Following system colour scheme Selected dark colour scheme Selected light colour scheme

Python Enhancement Proposals

PEP 753 – Uniform project URLs in core metadata

Author:
William Woodruff <william at yossarian.net>, Facundo Tuesca <facundo.tuesca at trailofbits.com>
Sponsor:
Barry Warsaw <barry at python.org>
PEP-Delegate:
Paul Moore <p.f.moore at gmail.com>
Discussions-To:
Discourse thread
Status:
Draft
Type:
Standards Track
Topic:
Packaging
Created:
29-Aug-2024
Post-History:
26-Aug-2024, 03-Sep-2024

Table of Contents

Abstract

This PEP recommends two discrete changes to handling of core metadata by indices, such as PyPI:

  • Deprecation of the Home-page and Download-URL fields in favor of their Project-URL equivalents;
  • A set of conventions for normalizing and assigning semantics to Project-URL labels.

Rationale and Motivation

Python’s standard core metadata has gone through many years of revisions, with various standardized milestone versions.

These revisions of the core metadata have introduced various mechanisms for expressing a package’s relationship to external resources, via URLs:

  1. Metadata 1.0 introduced Home-page, a single-use field containing a URL to the distribution’s home page.
    Home-page: https://example.com/sampleproject
    
  2. Metadata 1.1 introduced Download-URL, a complementary single-use field containing a URL suitable for downloading the current distribution.
    Download-URL: https://example.com/sampleproject/sampleproject-1.2.3.tar.gz
    
  3. Metadata 1.2 introduced Project-URL, a multiple-use field containing a label-and-URL pair.
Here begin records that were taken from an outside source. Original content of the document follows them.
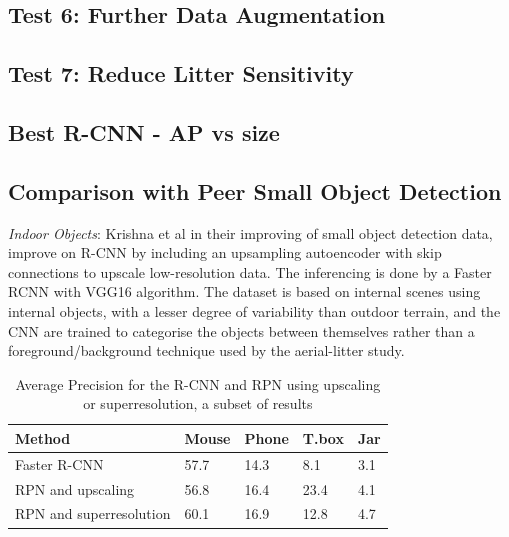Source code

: \documentclass{IEEEtran}
\begin{document}
\subsection{Test 6: Further Data Augmentation}

\subsection{Test 7: Reduce Litter Sensitivity}

\subsection{Best R-CNN - AP vs size}

\subsection{Comparison with Peer Small Object Detection}

\textit{Indoor Objects}: Krishna et al \cite{Krishna} in their improving of small object detection data, improve on R-CNN by including an upsampling autoencoder with skip connections to upscale low-resolution data. The inferencing is done by a Faster RCNN with VGG16 algorithm. The dataset is based on internal scenes using internal objects, with a lesser degree of variability than outdoor terrain, and the CNN are trained to categorise the objects between themselves rather than a foreground/background technique used by the aerial-litter study.

\begin{table}[h]
\caption{Average Precision for the R-CNN and RPN using upscaling or superresolution, a subset of results}
\centering
\begin{tabular}{lllll}
\hline
\textbf{Method}                         & \textbf{Mouse}            & \textbf{Phone}            & \textbf{T.box}            & \textbf{Jar}             \\ \hline
\multicolumn{1}{|l|}{Faster R-CNN}      & \multicolumn{1}{l|}{57.7} & \multicolumn{1}{l|}{14.3} & \multicolumn{1}{l|}{8.1}  & \multicolumn{1}{l|}{3.1} \\ \hline
\multicolumn{1}{|l|}{RPN and upscaling} & \multicolumn{1}{l|}{56.8} & \multicolumn{1}{l|}{16.4} & \multicolumn{1}{l|}{23.4} & \multicolumn{1}{l|}{4.1} \\ \hline
RPN and superresolution                 & 60.1                      & 16.9                      & 12.8                      & 4.7                      \\ \hline
\end{tabular}
\end{table}
\end{document}
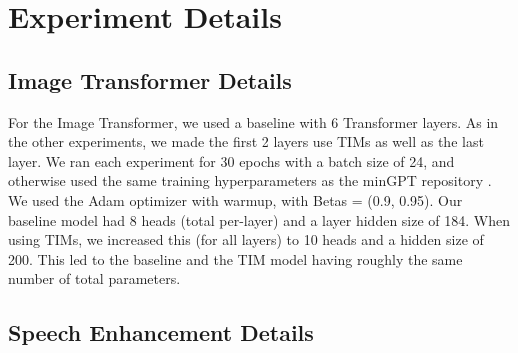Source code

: 


\section{Experiment Details}



\subsection{Image Transformer Details}

For the Image Transformer, we used a baseline with 6 Transformer layers.  As in the other experiments, we made the first 2 layers use TIMs as well as the last layer.  We ran each experiment for 30 epochs with a batch size of 24, and otherwise used the same training hyperparameters as the minGPT repository \citep{mingpt2020}.  We used the Adam optimizer with warmup, with Betas = (0.9, 0.95).  Our baseline model had 8 heads (total per-layer) and a layer hidden size of 184.  When using TIMs, we increased this (for all layers) to 10 heads and a hidden size of 200.  This led to the baseline and the TIM model having roughly the same number of total parameters.  



\subsection{Speech Enhancement Details}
Each label is free text conveying the URL’s semantics.
    Project-URL: Homepage, https://example.com/sampleproject
    Project-URL: Download, https://example.com/sampleproject/sampleproject-1.2.3.tar.gz
    Project-URL: Documentation, https://example.com/sampleproject/docs
    

Metadata 2.1, 2.2, and 2.3 leave the behavior of these fields as originally specified.

Because Project-URL allows free text labels and is multiple-use, informal conventions have arisen for representing the values of Home-page and Download-URL within Project-URL instead.

These conventions have seen significant adoption, with PEP 621 explicitly choosing to provide only a project.urls table rather than a project.home-page field. From PEP 621’s rejected ideas:

While the core metadata supports it, having a single field for a project’s URL while also supporting a full table seemed redundant and confusing.

This PEP exists to formalize the informal conventions that have arisen, as well as explicitly document Home-page and Download-URL as deprecated in favor of equivalent Project-URL representations.

Specification

This PEP proposes that Home-page and Download-URL be considered deprecated. This deprecation has implications for both package metadata producers (e.g. build backends and packaging tools) and package indices (e.g. PyPI).

Metadata producers

This PEP stipulates the following for metadata producers:

  • When generating metadata 1.2 or later, producers SHOULD emit only Project-URL, and SHOULD NOT emit Home-page or Download-URL fields.
  • When generating Project-URL equivalents for Home-page and Download-URL, producers SHOULD use the label conventions described below.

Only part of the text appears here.